Historical Milestone: Ataxia sequencing began in the 1990s with cerebellar disorder research. NGS methods improved in the 2010s, enhancing diagnostic precision.
Purpose: Sequences ataxia-related genes to diagnose ataxia, guides treatment, and evaluates patients with coordination issues.
Test Parameters: 1. Ataxia Genes
Pretest Condition: No fasting required. Collect whole blood, buccal swab, or saliva. Report history of coordination issues, tremor, or ataxia symptoms.

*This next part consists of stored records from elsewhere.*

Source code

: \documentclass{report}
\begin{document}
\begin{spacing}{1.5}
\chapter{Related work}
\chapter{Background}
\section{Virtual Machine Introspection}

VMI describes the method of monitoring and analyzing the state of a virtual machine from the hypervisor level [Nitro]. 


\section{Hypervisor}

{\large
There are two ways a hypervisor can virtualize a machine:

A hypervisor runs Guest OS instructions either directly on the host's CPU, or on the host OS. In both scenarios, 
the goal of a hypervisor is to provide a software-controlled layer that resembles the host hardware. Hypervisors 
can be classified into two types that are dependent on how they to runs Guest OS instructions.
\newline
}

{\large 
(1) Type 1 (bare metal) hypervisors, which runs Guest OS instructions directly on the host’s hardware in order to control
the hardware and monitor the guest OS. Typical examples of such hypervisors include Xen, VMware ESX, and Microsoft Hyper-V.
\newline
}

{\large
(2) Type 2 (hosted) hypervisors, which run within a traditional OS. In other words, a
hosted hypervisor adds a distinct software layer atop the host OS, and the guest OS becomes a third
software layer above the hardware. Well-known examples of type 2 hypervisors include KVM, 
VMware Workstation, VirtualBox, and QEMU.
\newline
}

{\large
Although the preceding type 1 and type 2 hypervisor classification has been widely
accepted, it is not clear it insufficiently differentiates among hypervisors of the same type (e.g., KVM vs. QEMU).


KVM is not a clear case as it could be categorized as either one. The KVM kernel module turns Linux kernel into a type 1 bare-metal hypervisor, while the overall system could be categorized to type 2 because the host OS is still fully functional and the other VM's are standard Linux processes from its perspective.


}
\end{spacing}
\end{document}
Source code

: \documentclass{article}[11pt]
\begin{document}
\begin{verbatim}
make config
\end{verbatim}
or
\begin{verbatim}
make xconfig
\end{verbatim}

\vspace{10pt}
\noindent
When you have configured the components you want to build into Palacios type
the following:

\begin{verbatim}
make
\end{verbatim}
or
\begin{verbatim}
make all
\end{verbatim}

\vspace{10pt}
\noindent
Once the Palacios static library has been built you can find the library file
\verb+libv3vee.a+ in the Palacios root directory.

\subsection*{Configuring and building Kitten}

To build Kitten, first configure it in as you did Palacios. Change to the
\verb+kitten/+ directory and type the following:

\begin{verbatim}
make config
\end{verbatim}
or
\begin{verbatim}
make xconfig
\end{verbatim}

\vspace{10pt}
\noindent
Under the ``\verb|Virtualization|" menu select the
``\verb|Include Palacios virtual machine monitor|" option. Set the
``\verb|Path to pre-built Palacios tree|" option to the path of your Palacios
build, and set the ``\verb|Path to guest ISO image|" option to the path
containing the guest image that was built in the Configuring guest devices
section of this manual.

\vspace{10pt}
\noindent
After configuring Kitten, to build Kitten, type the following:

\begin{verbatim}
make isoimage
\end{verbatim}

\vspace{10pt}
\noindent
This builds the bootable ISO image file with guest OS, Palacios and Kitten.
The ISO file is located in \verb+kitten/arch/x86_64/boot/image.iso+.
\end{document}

Specimen: Whole Blood (EDTA, 2-5 mL), Buccal Swab (sterile swab, 1-2 swabs), Saliva (sterile container, 1-2 mL). Transport in a biohazard container.
Sample Stability at Room Temperature: 24 hours
Sample Stability at Refrigeration: 48 hours
Sample Stability at Frozen: Not frozen
Medical History: Document coordination issues, tremor, dysarthria, or family history of ataxia. Include current medications, especially anticonvulsants.
Consent: Written consent required, detailing the tests purpose, ataxia implications, and risks of sample collection.
Procedural Considerations: Uses next-generation sequencing to analyze ataxia-related genes (e.g., ATXN1, ATXN3). Results are available in 3-5 days, supporting clinical decisions. Performed in laboratories, often for ataxia diagnosis.
Factors Affecting Result Accuracy: Low DNA yield or improper sample storage can affect results. Contamination may reduce specificity.
Clinical Significance: Identified mutations confirm ataxia, guiding supportive care or genetic counseling. Negative results may require broader neurological testing.
Specialist Consultation: Consult a neurologist for result interpretation and treatment planning.
Additional Supporting Tests: Brain MRI, EMG, or neurological exam to confirm ataxia diagnosis.
Test Limitations: Not all ataxia cases are genetic; clinical correlation is needed. Sample quality affects sensitivity.
References: AAN Ataxia Guidelines, 2023; Neurology, Klockgether T, 2022.